De eerste trip die we zijn gaan maken is naar de grotten om te gaan caven. Ongeveer een jaar nadat we in grotten in Mexico hebben gedoken zijn we nu zonder luchtfles een grot ingegaan. Dus helmpje op en lichtje aan en gaan. Er werd voordat we de grot ingingen wel honderd keer gevraagd of we konden zwemmen en of we het eng vonden om onderwater te zijn. Het werd snel duidelijk waarom. Het had ook hier veel geregend en het water in de grotten stond veel hoger dan normaal. Hierdoor werd het 'caven' een heel bijzondere ervaring. Zo waren er stukken waar de grot ongeveer 1 meter hoog was en daar stond dan 80 cm water in, of zelfs nog smallere stukken van maar 50cm hoogt en daar stond meer dan de helft water in. Het meest bijzondere stuk was een tunnel die helemaal onderwater stond. We moesten vasthouden aan een touw en de gids trok je door een tunnel van ongeveer 10 meter. We zijn nog vleermuizen tegengekomen, in grote kamers geweest met mooie stalagnieten en stalagtieten, op modderglijbanen geweest en de tocht eindigde bij een ondergrondse waterval. Hoewel ik normaal al claustrofobisch ben in een slaapzak was dit wel heel bijzonder.




De volgende trip zou naar een waterval van wel 180 meter hoog zijn. We zouden gaan abseilen vanaf deze waterval. Hoewel we slecht geslapen hadden door een beroerd bed stonden we er helemaal klaar voor. Helaas werd het geannuleerd door -het blijft een terugkerend thema- te veel water in de waterval. Dan maar iets anders verzinnen. Eerst maar een ander hostel gezocht want hoewel het een heel gezellig hostel was, viel het bed ook onder extreme sports. We vonden een veel mooier en nieuwer hostel, met eigen wc en douche (natuurlijk wel koud water...brrr), goed bed en nog goedkoper ook. Hatsa. Na de verhuizing zijn we vertrokken naar Curuti. Een klein dorpje in de buurt van San Gil. Vanuit Curuti zijn we gaan wandelen door een glooiend landschap naar 'Pescadoritoooooohhh'. Dit is een beek met snelstromend water. In dit heldere water kan je onder watervalletjes zitten of je over natuurlijk gevormde wildwaterbaan gaan. Dit leverde een blauwe kont en een gescheurde zwembroek op, maar dat was het meer dan waard. Deze wildwaterbaan kan zo 1 op 1 geimporteerd worden door het Tikibad.



Filmpje:

Er werd naast het water veel gepicknickt en gebarbequed terwijl er een tiental gieren zaten te asen op de restjes.
De volgende dag dan abseilen van de waterval? Helaas, geannuleerd om dezelfde reden.
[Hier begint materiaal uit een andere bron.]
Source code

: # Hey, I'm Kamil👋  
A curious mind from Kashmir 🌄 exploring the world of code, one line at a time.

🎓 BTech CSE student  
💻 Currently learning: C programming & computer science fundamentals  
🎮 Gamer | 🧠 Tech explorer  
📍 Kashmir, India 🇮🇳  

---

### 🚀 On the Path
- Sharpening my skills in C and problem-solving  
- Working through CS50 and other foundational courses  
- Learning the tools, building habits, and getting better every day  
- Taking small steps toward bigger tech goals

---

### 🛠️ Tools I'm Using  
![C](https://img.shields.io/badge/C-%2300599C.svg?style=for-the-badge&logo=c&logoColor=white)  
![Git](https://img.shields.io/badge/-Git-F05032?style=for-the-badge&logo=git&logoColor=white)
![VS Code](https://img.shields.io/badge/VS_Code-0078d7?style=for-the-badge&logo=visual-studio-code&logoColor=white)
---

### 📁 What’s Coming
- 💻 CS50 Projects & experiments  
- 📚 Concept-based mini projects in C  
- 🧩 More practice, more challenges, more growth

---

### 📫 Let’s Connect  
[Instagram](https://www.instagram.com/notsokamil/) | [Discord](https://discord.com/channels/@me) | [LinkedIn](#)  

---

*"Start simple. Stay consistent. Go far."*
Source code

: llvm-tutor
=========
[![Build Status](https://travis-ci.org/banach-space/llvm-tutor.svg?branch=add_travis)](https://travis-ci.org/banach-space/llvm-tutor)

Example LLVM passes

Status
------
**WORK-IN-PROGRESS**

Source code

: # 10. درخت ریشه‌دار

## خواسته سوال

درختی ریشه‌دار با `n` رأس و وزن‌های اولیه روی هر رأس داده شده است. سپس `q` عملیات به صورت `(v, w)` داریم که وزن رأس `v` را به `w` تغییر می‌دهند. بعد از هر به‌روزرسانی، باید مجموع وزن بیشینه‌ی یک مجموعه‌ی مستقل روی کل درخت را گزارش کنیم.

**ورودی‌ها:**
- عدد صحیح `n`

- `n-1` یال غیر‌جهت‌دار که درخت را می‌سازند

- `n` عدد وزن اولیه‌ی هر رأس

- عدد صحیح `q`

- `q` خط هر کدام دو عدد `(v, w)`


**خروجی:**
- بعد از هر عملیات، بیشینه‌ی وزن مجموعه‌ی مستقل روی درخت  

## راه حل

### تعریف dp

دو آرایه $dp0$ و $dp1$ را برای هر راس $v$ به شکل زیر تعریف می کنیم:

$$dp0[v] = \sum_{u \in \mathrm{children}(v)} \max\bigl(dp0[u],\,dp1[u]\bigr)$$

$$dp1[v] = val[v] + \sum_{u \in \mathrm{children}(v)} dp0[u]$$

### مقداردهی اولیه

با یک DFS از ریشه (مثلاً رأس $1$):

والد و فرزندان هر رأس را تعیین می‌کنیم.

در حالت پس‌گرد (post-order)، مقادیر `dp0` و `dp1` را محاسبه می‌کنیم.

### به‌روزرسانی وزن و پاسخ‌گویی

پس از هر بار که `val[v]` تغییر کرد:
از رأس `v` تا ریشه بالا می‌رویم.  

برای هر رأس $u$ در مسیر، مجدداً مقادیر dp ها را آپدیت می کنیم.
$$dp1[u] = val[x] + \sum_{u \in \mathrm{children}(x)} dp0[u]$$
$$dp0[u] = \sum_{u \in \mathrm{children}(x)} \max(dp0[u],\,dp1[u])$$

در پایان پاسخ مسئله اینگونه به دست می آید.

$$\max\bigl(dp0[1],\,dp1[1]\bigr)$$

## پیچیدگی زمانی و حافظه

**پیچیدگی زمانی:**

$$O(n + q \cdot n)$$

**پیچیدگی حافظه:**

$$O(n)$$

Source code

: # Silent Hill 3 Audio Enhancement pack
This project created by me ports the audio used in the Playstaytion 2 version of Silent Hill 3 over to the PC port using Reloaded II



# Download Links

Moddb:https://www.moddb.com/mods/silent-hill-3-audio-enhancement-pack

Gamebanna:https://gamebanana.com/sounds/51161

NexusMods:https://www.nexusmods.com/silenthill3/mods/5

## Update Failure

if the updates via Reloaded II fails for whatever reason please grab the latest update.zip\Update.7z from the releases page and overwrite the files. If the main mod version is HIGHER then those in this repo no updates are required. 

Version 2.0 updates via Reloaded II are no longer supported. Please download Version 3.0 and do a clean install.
Maar te veel en te hard stromend water zou het raften wel heel leuk maken. Raften dus. Martine zag zichzelf niet druk peddelend in zo'n bootje zitten en moest nog een boek uitlezen maar ik ging voor mijn eerste raftervaring. Zonder fatsoenlijke briefing werden we in het bootje gegooid. De gids vertelde nog dat hij de rivier nog nooit zo wild had gezien. Normaal gesproken is het een klasse 3 rivier of een schaal van 1 tot 5, dus dat beloofde wat als het nu nog wilder is. Zeker het begin was tamelijk heftig, maar daarna zaten er ook hele rustige stukken tussen. Het was een gevecht om in bootje te blijven, zeker omdat ik helemaal vooraan was geplaatst. Een keertje vloog ik toch uit de boot, maar kon er gelukkig toch snel weer in klauteren. Dat raften smaakt toch naar meer!



Maar ook San Gil gingen we weer achter ons laten. Op naar Bogota, de hoofdstad van Colombia. Omdat we met een nachtbus naar Bogota gingen hadden we nog een dag extra in San Gil en besloten naar het Koloniaalse dorp van Barichara te gaan. Hoewel we al heel veel koloniaalse dorpen en steden hebben gezien was dit wel een heel mooi en goed onderhouden dorp. Dit komt voornamelijk omdat in dit dorp veel films worden opgenomen. Lekker om een dagje door heen te slenteren en van de omgeving te genieten voordat we teruggingen naar San Gil om daar de nachtbus te nemen naar Bogota.